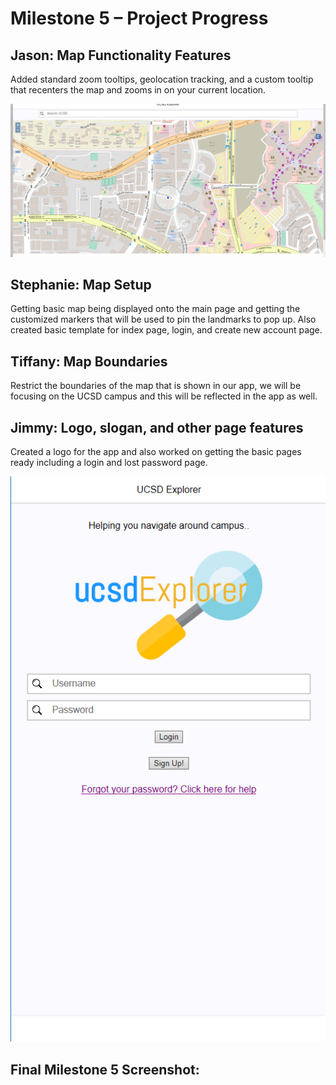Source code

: <h1> Milestone 5 – Project Progress </h1>

<h2> Jason: Map Functionality Features </h2>
<p> 
Added standard zoom tooltips, geolocation tracking, and a custom tooltip that recenters the map and zooms in on your current location.
</p>

![alt text][jason_update]


<h2> Stephanie: Map Setup </h2>
<p> 
Getting basic map being displayed onto the main page and getting the customized markers that will be used to pin the landmarks to pop up. Also created basic template for index page, login, and create new account page.
</p>

<h2> Tiffany: Map Boundaries </h2>
<p> 
Restrict the boundaries of the map that is shown in our app, we will be focusing on the UCSD campus and this will be reflected in the app as well. 
</p>


<h2> Jimmy: Logo, slogan, and other page features </h2>
<p> 
Created a logo for the app and also worked on getting the basic pages ready including a login and lost password page.
</p>

![alt text][jimmy_update]



<h2> Final Milestone 5 Screenshot: </h2>


[jason_update]: ../images/milestone5/jason.png "Jason's Screenshot"
[jimmy_update]: ../images/milestone5/jimmy.png "Jimmy's Screenshot"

-- -- --

(DESCRIPTION OF THE TASK):
Using the listing, collect all lines in which the string "text" is found.

(ANSWER):
![alt text][jason_update]
![alt text][jimmy_update]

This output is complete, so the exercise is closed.